Precalculus, Chapter 7, 7.4, Section 7.4, Problem 41

You need to decompose the fraction in simple irreducible fractions, such that:
(8x-12)/(x^2(x^2+2)^2) = A/x + B/(x^2) + (Cx+D)/(x^2+2) + (Ex+F)/((x^2+2)^2)

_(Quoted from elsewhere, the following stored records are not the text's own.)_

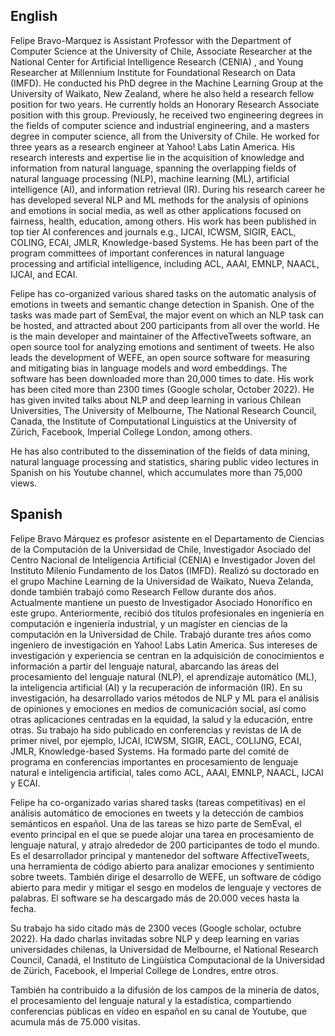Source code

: ## English
Felipe Bravo-Marquez is  Assistant Professor with the Department of Computer Science at the University of Chile, Associate Researcher at the National Center for Artificial Intelligence Research (CENIA) , and Young Researcher at Millennium Institute for Foundational Research on Data (IMFD). He conducted his PhD degree in the Machine Learning Group at the University of Waikato, New Zealand, where he also held a research fellow position for two years. He currently holds an Honorary Research Associate position with this group. Previously, he received two engineering degrees in the fields of computer science and industrial engineering, and a masters degree in computer science, all from the University of Chile. He worked for three years as a research engineer at Yahoo! Labs Latin America. His research interests and expertise lie in the acquisition of knowledge and information from natural language, spanning the overlapping fields of natural language processing (NLP), machine learning (ML), artificial intelligence (AI), and information retrieval (IR). During his research career he has developed several NLP and ML methods for the analysis of opinions and emotions in social media, as well as other applications focused on fairness, health, education, among others. His work has been published in top tier AI conferences and journals e.g., IJCAI, ICWSM, SIGIR, EACL, COLING, ECAI, JMLR, Knowledge-based Systems. He has been part of the program committees of important conferences in natural language processing and artificial intelligence, including ACL, AAAI, EMNLP, NAACL, IJCAI, and ECAI.

Felipe has co-organized various shared tasks on the automatic analysis of emotions in tweets and semantic change detection in Spanish. One of the tasks was made part of SemEval, the major event on which an NLP task can be hosted, and attracted about 200 participants from all over the world. He is the main developer and maintainer of the AffectiveTweets software, an open source tool for analyzing emotions and sentiment of tweets. He also leads the development of WEFE, an open source software for measuring and mitigating bias in language models and word embeddings. The software has been downloaded more than 20,000 times to date. His work has been cited more than 2300  times (Google scholar, October 2022). He has given invited talks about NLP and deep learning in various Chilean Universities, The University of Melbourne, The National Research Council, Canada,  the Institute of Computational Linguistics at the University of Zürich, Facebook,  Imperial College London, among others.

He has also contributed to the dissemination of the fields of data mining, natural language processing and statistics, sharing public video lectures in Spanish on his Youtube channel, which accumulates more than 75,000 views. 

## Spanish 

Felipe Bravo Márquez es profesor asistente en el Departamento de Ciencias de la Computación de la Universidad de Chile, Investigador Asociado del Centro Nacional de Inteligencia Artificial (CENIA)  e Investigador Joven del Instituto Milenio Fundamento de los Datos (IMFD). Realizó su doctorado en el grupo  Machine Learning de la Universidad de Waikato, Nueva Zelanda, donde también trabajó como Research Fellow durante dos años. Actualmente mantiene un puesto de Investigador Asociado Honorífico en este grupo. Anteriormente, recibió dos títulos profesionales en ingeniería en computación  e ingeniería industrial, y un magíster en ciencias de la computación en la Universidad de Chile. Trabajó durante tres años como ingeniero de investigación en Yahoo! Labs Latin America.  Sus intereses de investigación y experiencia se centran en la adquisición de conocimientos e información a partir del lenguaje natural, abarcando las áreas del procesamiento del lenguaje natural (NLP), el aprendizaje automático (ML), la inteligencia artificial (AI) y la recuperación de información (IR). En su investigación, ha desarrollado varios métodos de NLP y ML para el análisis de opiniones y emociones en medios de comunicación social, así como otras aplicaciones centradas en la equidad, la salud y la educación, entre otras. Su trabajo ha sido publicado en conferencias y revistas de IA de primer nivel, por ejemplo, IJCAI, ICWSM, SIGIR, EACL, COLIJNG, ECAI, JMLR, Knowledge-based Systems.  Ha formado parte del comité de programa en conferencias importantes en procesamiento de lenguaje natural e inteligencia artificial, tales como ACL, AAAI, EMNLP, NAACL, IJCAI y ECAI.

Felipe ha co-organizado varias shared tasks (tareas competitivas) en el análisis automático de emociones en tweets y la detección de cambios semánticos en español. Una de las tareas se hizo parte de SemEval, el evento principal en el que se puede alojar una tarea en procesamiento de lenguaje natural, y atrajo alrededor de 200 participantes de todo el mundo. Es el desarrollador principal y mantenedor del software AffectiveTweets, una herramienta de código abierto para analizar emociones y sentimiento sobre tweets. También dirige el desarrollo de WEFE, un software de código abierto para medir y mitigar el sesgo en modelos de lenguaje y vectores de palabras. El software se ha descargado más de 20.000 veces hasta la fecha.

Su trabajo ha sido citado más de 2300 veces (Google scholar, octubre 2022). Ha dado charlas invitadas sobre NLP y deep learning en varias universidades chilenas, la Universidad de Melbourne, el National Research Council, Canadá, el Instituto de Lingüística Computacional de la Universidad de Zürich, Facebook, el Imperial College de Londres, entre otros.

También ha contribuido a la difusión de los campos de la minería de datos, el procesamiento del lenguaje natural y la estadística, compartiendo conferencias públicas en vídeo en español en su canal de Youtube, que acumula más de 75.000 visitas.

You need to bring to the same denominator all fractions, such that:
8x - 12 = Ax(x^2+2)^2 + B(x^2+2)^2 + (Cx+D)*x^2*(x^2+2) + (Ex+F)*x^2
8x - 12 = Ax(x^4 + 4x^2 + 4) + Bx^4 + 4Bx^2 + 4B + (Cx^3 + Dx^2)*(x^2+2) + Ex^3 + Fx^2
8x - 12 = Ax^5 + 4Ax^3 + 4Ax + Bx^4 + 4Bx^2 + 4B + Cx^5 + 2Cx^3 + Dx^4 + 2Dx^2 + Ex^3 + Fx^2
You need to group the terms having the same power of x:
8x - 12 = x^5(A + C) + x^4(B+D) + x^3(4A + 2C + E) + x^2(4B + 2D + F) + x(4A) + + 4B
Comparing the expressions both sides yields:
A + C = 0 => A =-C
B+D = 0 => B = - D
4A + 2C + E = 0 => 2A + E = 0 => E = -2A
4B + 2D + F = 0 => F = -2D
4A = 8 => A = 2 => C = -2 => E = -4
4B=-12 => B = -3 => D = 3 => F = -6
Hence, decomposing the fraction, yields (8x-12)/(x^2(x^2+2)^2) = 2/x- 3/(x^2) + (-2x+3)/(x^2+2) + (-4x-6)/((x^2+2)^2).